What you should do:
A faithful copy of the data is what is wanted, minus any pictures.

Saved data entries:
* * *
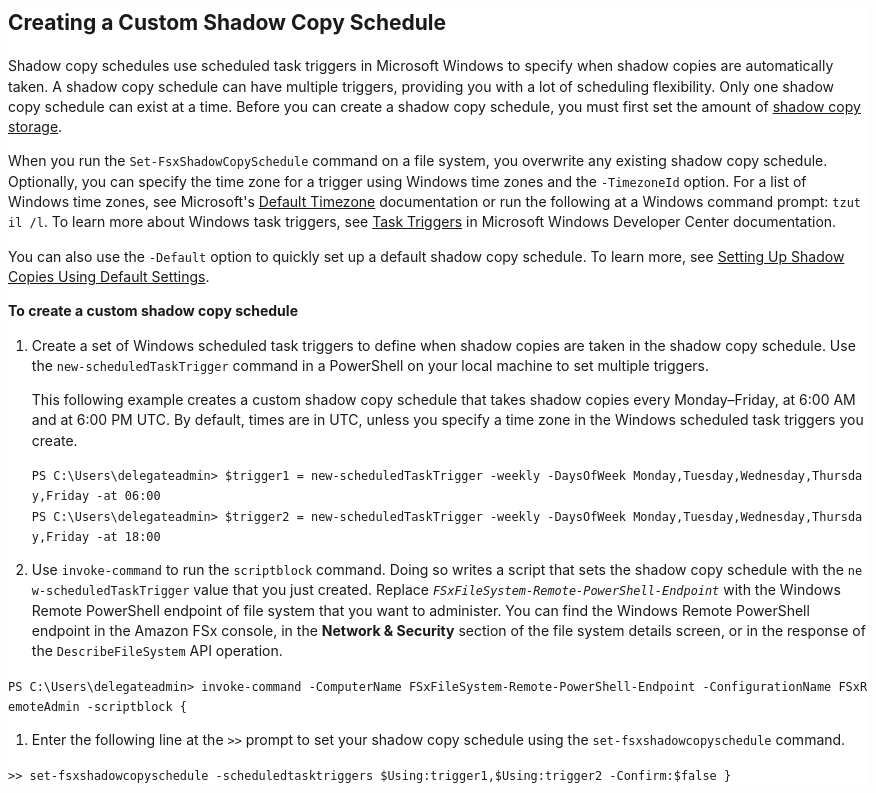 ## Creating a Custom Shadow Copy Schedule<a name="shadow-schedules"></a>

Shadow copy schedules use scheduled task triggers in Microsoft Windows to specify when shadow copies are automatically taken\. A shadow copy schedule can have multiple triggers, providing you with a lot of scheduling flexibility\. Only one shadow copy schedule can exist at a time\. Before you can create a shadow copy schedule, you must first set the amount of [shadow copy storage](#shadow-copy-storage)\.

When you run the `Set-FsxShadowCopySchedule` command on a file system, you overwrite any existing shadow copy schedule\. Optionally, you can specify the time zone for a trigger using Windows time zones and the `-TimezoneId` option\. For a list of Windows time zones, see Microsoft's [Default Timezone](https://docs.microsoft.com/en-us/windows-hardware/manufacture/desktop/default-time-zones) documentation or run the following at a Windows command prompt: `tzutil /l`\. To learn more about Windows task triggers, see [Task Triggers](https://docs.microsoft.com/en-us/windows/win32/taskschd/task-triggers) in Microsoft Windows Developer Center documentation\. 

You can also use the `-Default` option to quickly set up a default shadow copy schedule\. To learn more, see [Setting Up Shadow Copies Using Default Settings](shadow-copies-fsxW.md#setting-up-fsx-shadow-copies)\. 

**To create a custom shadow copy schedule**

1. Create a set of Windows scheduled task triggers to define when shadow copies are taken in the shadow copy schedule\. Use the `new-scheduledTaskTrigger` command in a PowerShell on your local machine to set multiple triggers\. 

   This following example creates a custom shadow copy schedule that takes shadow copies every Monday–Friday, at 6:00 AM and at 6:00 PM UTC\. By default, times are in UTC, unless you specify a time zone in the Windows scheduled task triggers you create\. 

   ```
   PS C:\Users\delegateadmin> $trigger1 = new-scheduledTaskTrigger -weekly -DaysOfWeek Monday,Tuesday,Wednesday,Thursday,Friday -at 06:00
   PS C:\Users\delegateadmin> $trigger2 = new-scheduledTaskTrigger -weekly -DaysOfWeek Monday,Tuesday,Wednesday,Thursday,Friday -at 18:00
   ```

1.  Use `invoke-command` to run the `scriptblock` command\. Doing so writes a script that sets the shadow copy schedule with the `new-scheduledTaskTrigger` value that you just created\. Replace *`FSxFileSystem-Remote-PowerShell-Endpoint`* with the Windows Remote PowerShell endpoint of file system that you want to administer\. You can find the Windows Remote PowerShell endpoint in the Amazon FSx console, in the **Network & Security** section of the file system details screen, or in the response of the `DescribeFileSystem` API operation\.

   ```
   PS C:\Users\delegateadmin> invoke-command -ComputerName FSxFileSystem-Remote-PowerShell-Endpoint -ConfigurationName FSxRemoteAdmin -scriptblock {
   ```

1.  Enter the following line at the `>>` prompt to set your shadow copy schedule using the `set-fsxshadowcopyschedule` command\.

   ```
   >> set-fsxshadowcopyschedule -scheduledtasktriggers $Using:trigger1,$Using:trigger2 -Confirm:$false }
   ```
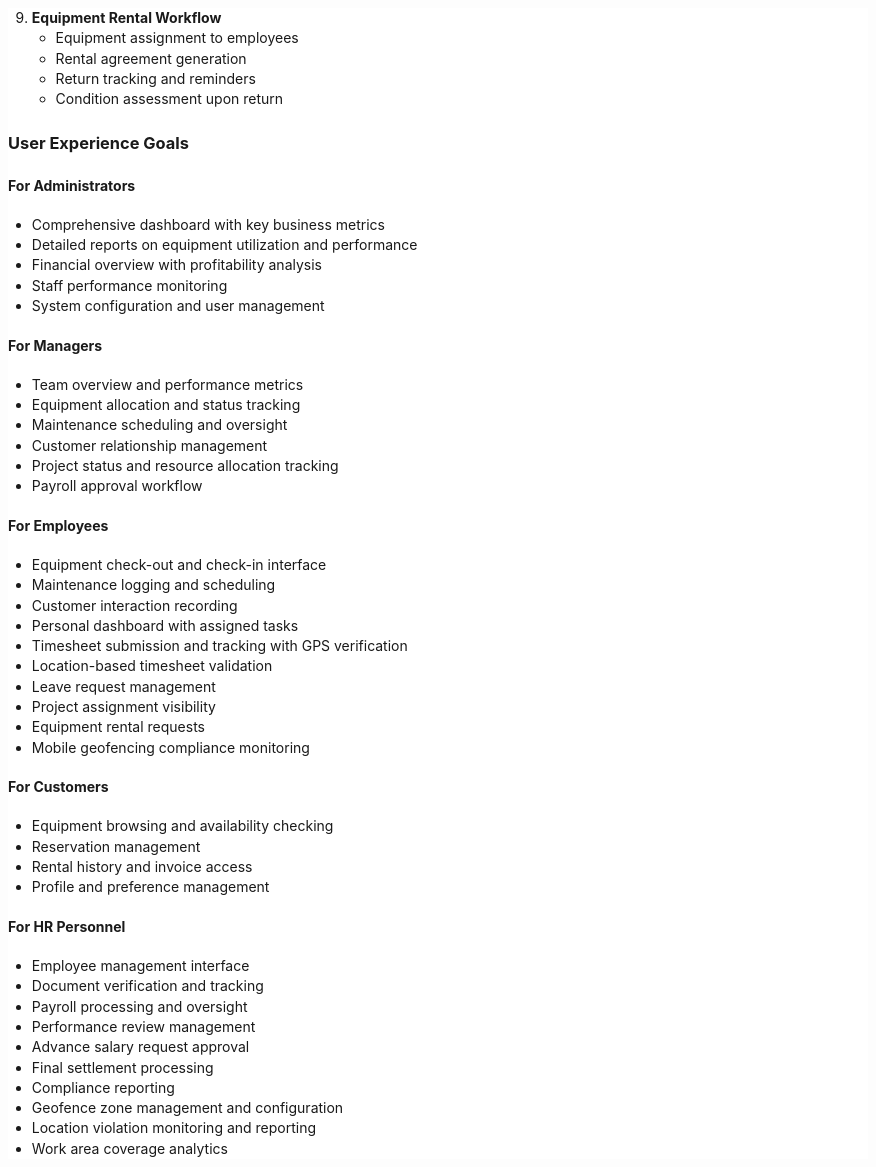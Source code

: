 9. **Equipment Rental Workflow**
   - Equipment assignment to employees
   - Rental agreement generation
   - Return tracking and reminders
   - Condition assessment upon return

### User Experience Goals

#### For Administrators
- Comprehensive dashboard with key business metrics
- Detailed reports on equipment utilization and performance
- Financial overview with profitability analysis
- Staff performance monitoring
- System configuration and user management

#### For Managers
- Team overview and performance metrics
- Equipment allocation and status tracking
- Maintenance scheduling and oversight
- Customer relationship management
- Project status and resource allocation tracking
- Payroll approval workflow

#### For Employees
- Equipment check-out and check-in interface
- Maintenance logging and scheduling
- Customer interaction recording
- Personal dashboard with assigned tasks
- Timesheet submission and tracking with GPS verification
- Location-based timesheet validation
- Leave request management
- Project assignment visibility
- Equipment rental requests
- Mobile geofencing compliance monitoring

#### For Customers
- Equipment browsing and availability checking
- Reservation management
- Rental history and invoice access
- Profile and preference management

#### For HR Personnel
- Employee management interface
- Document verification and tracking
- Payroll processing and oversight
- Performance review management
- Advance salary request approval
- Final settlement processing
- Compliance reporting
- Geofence zone management and configuration
- Location violation monitoring and reporting
- Work area coverage analytics
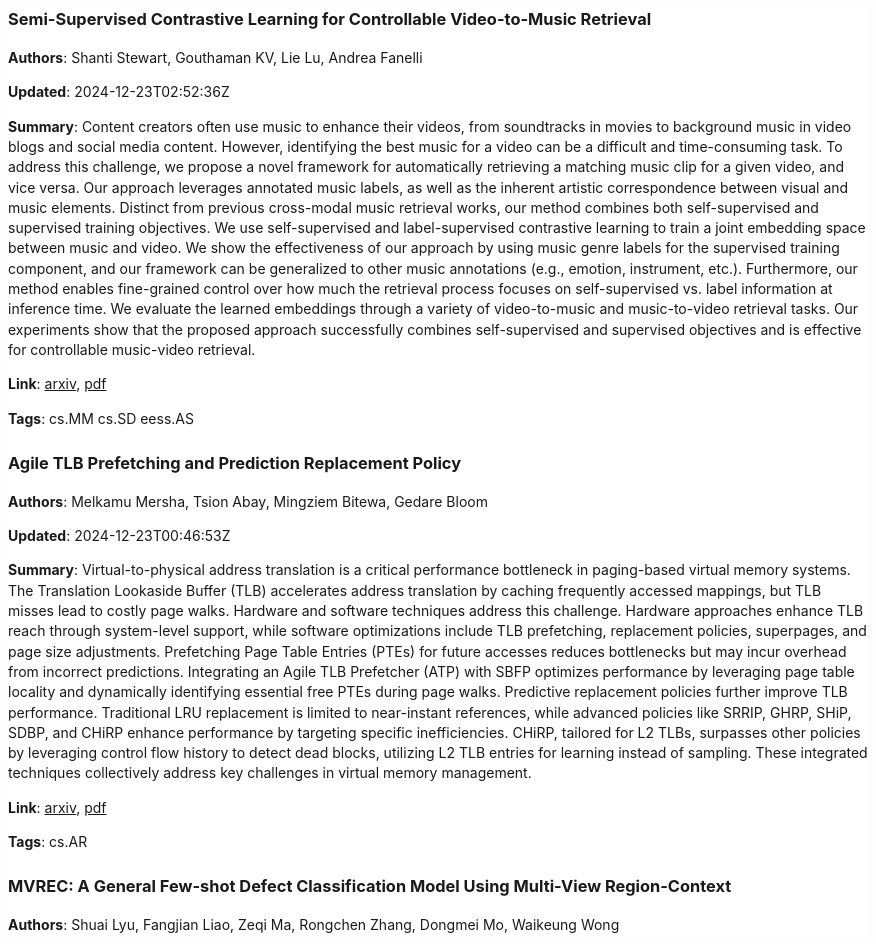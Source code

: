

### Semi-Supervised Contrastive Learning for Controllable Video-to-Music   Retrieval
**Authors**: Shanti Stewart, Gouthaman KV, Lie Lu, Andrea Fanelli

**Updated**: 2024-12-23T02:52:36Z

**Summary**: Content creators often use music to enhance their videos, from soundtracks in movies to background music in video blogs and social media content. However, identifying the best music for a video can be a difficult and time-consuming task. To address this challenge, we propose a novel framework for automatically retrieving a matching music clip for a given video, and vice versa. Our approach leverages annotated music labels, as well as the inherent artistic correspondence between visual and music elements. Distinct from previous cross-modal music retrieval works, our method combines both self-supervised and supervised training objectives. We use self-supervised and label-supervised contrastive learning to train a joint embedding space between music and video. We show the effectiveness of our approach by using music genre labels for the supervised training component, and our framework can be generalized to other music annotations (e.g., emotion, instrument, etc.). Furthermore, our method enables fine-grained control over how much the retrieval process focuses on self-supervised vs. label information at inference time. We evaluate the learned embeddings through a variety of video-to-music and music-to-video retrieval tasks. Our experiments show that the proposed approach successfully combines self-supervised and supervised objectives and is effective for controllable music-video retrieval.

**Link**: [arxiv](http://arxiv.org/abs/2412.05831v2),  [pdf](http://arxiv.org/pdf/2412.05831v2)

**Tags**: cs.MM cs.SD eess.AS 



### Agile TLB Prefetching and Prediction Replacement Policy
**Authors**: Melkamu Mersha, Tsion Abay, Mingziem Bitewa, Gedare Bloom

**Updated**: 2024-12-23T00:46:53Z

**Summary**: Virtual-to-physical address translation is a critical performance bottleneck in paging-based virtual memory systems. The Translation Lookaside Buffer (TLB) accelerates address translation by caching frequently accessed mappings, but TLB misses lead to costly page walks. Hardware and software techniques address this challenge. Hardware approaches enhance TLB reach through system-level support, while software optimizations include TLB prefetching, replacement policies, superpages, and page size adjustments. Prefetching Page Table Entries (PTEs) for future accesses reduces bottlenecks but may incur overhead from incorrect predictions. Integrating an Agile TLB Prefetcher (ATP) with SBFP optimizes performance by leveraging page table locality and dynamically identifying essential free PTEs during page walks. Predictive replacement policies further improve TLB performance. Traditional LRU replacement is limited to near-instant references, while advanced policies like SRRIP, GHRP, SHiP, SDBP, and CHiRP enhance performance by targeting specific inefficiencies. CHiRP, tailored for L2 TLBs, surpasses other policies by leveraging control flow history to detect dead blocks, utilizing L2 TLB entries for learning instead of sampling. These integrated techniques collectively address key challenges in virtual memory management.

**Link**: [arxiv](http://arxiv.org/abs/2412.17203v1),  [pdf](http://arxiv.org/pdf/2412.17203v1)

**Tags**: cs.AR 



### MVREC: A General Few-shot Defect Classification Model Using Multi-View   Region-Context
**Authors**: Shuai Lyu, Fangjian Liao, Zeqi Ma, Rongchen Zhang, Dongmei Mo, Waikeung Wong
* * *
Written reply:
 ## Creating a Custom Shadow Copy Schedule<a name="shadow-schedules"></a>

Shadow copy schedules use scheduled task triggers in Microsoft Windows to specify when shadow copies are automatically taken\. A shadow copy schedule can have multiple triggers, providing you with a lot of scheduling flexibility\. Only one shadow copy schedule can exist at a time\. Before you can create a shadow copy schedule, you must first set the amount of [shadow copy storage](#shadow-copy-storage)\.

When you run the `Set-FsxShadowCopySchedule` command on a file system, you overwrite any existing shadow copy schedule\. Optionally, you can specify the time zone for a trigger using Windows time zones and the `-TimezoneId` option\. For a list of Windows time zones, see Microsoft's [Default Timezone](https://docs.microsoft.com/en-us/windows-hardware/manufacture/desktop/default-time-zones) documentation or run the following at a Windows command prompt: `tzutil /l`\. To learn more about Windows task triggers, see [Task Triggers](https://docs.microsoft.com/en-us/windows/win32/taskschd/task-triggers) in Microsoft Windows Developer Center documentation\. 

You can also use the `-Default` option to quickly set up a default shadow copy schedule\. To learn more, see [Setting Up Shadow Copies Using Default Settings](shadow-copies-fsxW.md#setting-up-fsx-shadow-copies)\. 

**To create a custom shadow copy schedule**

1. Create a set of Windows scheduled task triggers to define when shadow copies are taken in the shadow copy schedule\. Use the `new-scheduledTaskTrigger` command in a PowerShell on your local machine to set multiple triggers\. 

   This following example creates a custom shadow copy schedule that takes shadow copies every Monday–Friday, at 6:00 AM and at 6:00 PM UTC\. By default, times are in UTC, unless you specify a time zone in the Windows scheduled task triggers you create\. 

   ```
   PS C:\Users\delegateadmin> $trigger1 = new-scheduledTaskTrigger -weekly -DaysOfWeek Monday,Tuesday,Wednesday,Thursday,Friday -at 06:00
   PS C:\Users\delegateadmin> $trigger2 = new-scheduledTaskTrigger -weekly -DaysOfWeek Monday,Tuesday,Wednesday,Thursday,Friday -at 18:00
   ```

1.  Use `invoke-command` to run the `scriptblock` command\. Doing so writes a script that sets the shadow copy schedule with the `new-scheduledTaskTrigger` value that you just created\. Replace *`FSxFileSystem-Remote-PowerShell-Endpoint`* with the Windows Remote PowerShell endpoint of file system that you want to administer\. You can find the Windows Remote PowerShell endpoint in the Amazon FSx console, in the **Network & Security** section of the file system details screen, or in the response of the `DescribeFileSystem` API operation\.

   ```
   PS C:\Users\delegateadmin> invoke-command -ComputerName FSxFileSystem-Remote-PowerShell-Endpoint -ConfigurationName FSxRemoteAdmin -scriptblock {
   ```

1.  Enter the following line at the `>>` prompt to set your shadow copy schedule using the `set-fsxshadowcopyschedule` command\.

   ```
   >> set-fsxshadowcopyschedule -scheduledtasktriggers $Using:trigger1,$Using:trigger2 -Confirm:$false }
   ```
Source code

: 9. **Equipment Rental Workflow**
   - Equipment assignment to employees
   - Rental agreement generation
   - Return tracking and reminders
   - Condition assessment upon return

### User Experience Goals

#### For Administrators
- Comprehensive dashboard with key business metrics
- Detailed reports on equipment utilization and performance
- Financial overview with profitability analysis
- Staff performance monitoring
- System configuration and user management

#### For Managers
- Team overview and performance metrics
- Equipment allocation and status tracking
- Maintenance scheduling and oversight
- Customer relationship management
- Project status and resource allocation tracking
- Payroll approval workflow

#### For Employees
- Equipment check-out and check-in interface
- Maintenance logging and scheduling
- Customer interaction recording
- Personal dashboard with assigned tasks
- Timesheet submission and tracking with GPS verification
- Location-based timesheet validation
- Leave request management
- Project assignment visibility
- Equipment rental requests
- Mobile geofencing compliance monitoring

#### For Customers
- Equipment browsing and availability checking
- Reservation management
- Rental history and invoice access
- Profile and preference management

#### For HR Personnel
- Employee management interface
- Document verification and tracking
- Payroll processing and oversight
- Performance review management
- Advance salary request approval
- Final settlement processing
- Compliance reporting
- Geofence zone management and configuration
- Location violation monitoring and reporting
- Work area coverage analytics
Source code

:

### Semi-Supervised Contrastive Learning for Controllable Video-to-Music   Retrieval
**Authors**: Shanti Stewart, Gouthaman KV, Lie Lu, Andrea Fanelli

**Updated**: 2024-12-23T02:52:36Z

**Summary**: Content creators often use music to enhance their videos, from soundtracks in movies to background music in video blogs and social media content. However, identifying the best music for a video can be a difficult and time-consuming task. To address this challenge, we propose a novel framework for automatically retrieving a matching music clip for a given video, and vice versa. Our approach leverages annotated music labels, as well as the inherent artistic correspondence between visual and music elements. Distinct from previous cross-modal music retrieval works, our method combines both self-supervised and supervised training objectives. We use self-supervised and label-supervised contrastive learning to train a joint embedding space between music and video. We show the effectiveness of our approach by using music genre labels for the supervised training component, and our framework can be generalized to other music annotations (e.g., emotion, instrument, etc.). Furthermore, our method enables fine-grained control over how much the retrieval process focuses on self-supervised vs. label information at inference time. We evaluate the learned embeddings through a variety of video-to-music and music-to-video retrieval tasks. Our experiments show that the proposed approach successfully combines self-supervised and supervised objectives and is effective for controllable music-video retrieval.

**Link**: [arxiv](http://arxiv.org/abs/2412.05831v2),  [pdf](http://arxiv.org/pdf/2412.05831v2)

**Tags**: cs.MM cs.SD eess.AS 



### Agile TLB Prefetching and Prediction Replacement Policy
**Authors**: Melkamu Mersha, Tsion Abay, Mingziem Bitewa, Gedare Bloom

**Updated**: 2024-12-23T00:46:53Z

**Summary**: Virtual-to-physical address translation is a critical performance bottleneck in paging-based virtual memory systems. The Translation Lookaside Buffer (TLB) accelerates address translation by caching frequently accessed mappings, but TLB misses lead to costly page walks. Hardware and software techniques address this challenge. Hardware approaches enhance TLB reach through system-level support, while software optimizations include TLB prefetching, replacement policies, superpages, and page size adjustments. Prefetching Page Table Entries (PTEs) for future accesses reduces bottlenecks but may incur overhead from incorrect predictions. Integrating an Agile TLB Prefetcher (ATP) with SBFP optimizes performance by leveraging page table locality and dynamically identifying essential free PTEs during page walks. Predictive replacement policies further improve TLB performance. Traditional LRU replacement is limited to near-instant references, while advanced policies like SRRIP, GHRP, SHiP, SDBP, and CHiRP enhance performance by targeting specific inefficiencies. CHiRP, tailored for L2 TLBs, surpasses other policies by leveraging control flow history to detect dead blocks, utilizing L2 TLB entries for learning instead of sampling. These integrated techniques collectively address key challenges in virtual memory management.

**Link**: [arxiv](http://arxiv.org/abs/2412.17203v1),  [pdf](http://arxiv.org/pdf/2412.17203v1)

**Tags**: cs.AR 



### MVREC: A General Few-shot Defect Classification Model Using Multi-View   Region-Context
**Authors**: Shuai Lyu, Fangjian Liao, Zeqi Ma, Rongchen Zhang, Dongmei Mo, Waikeung Wong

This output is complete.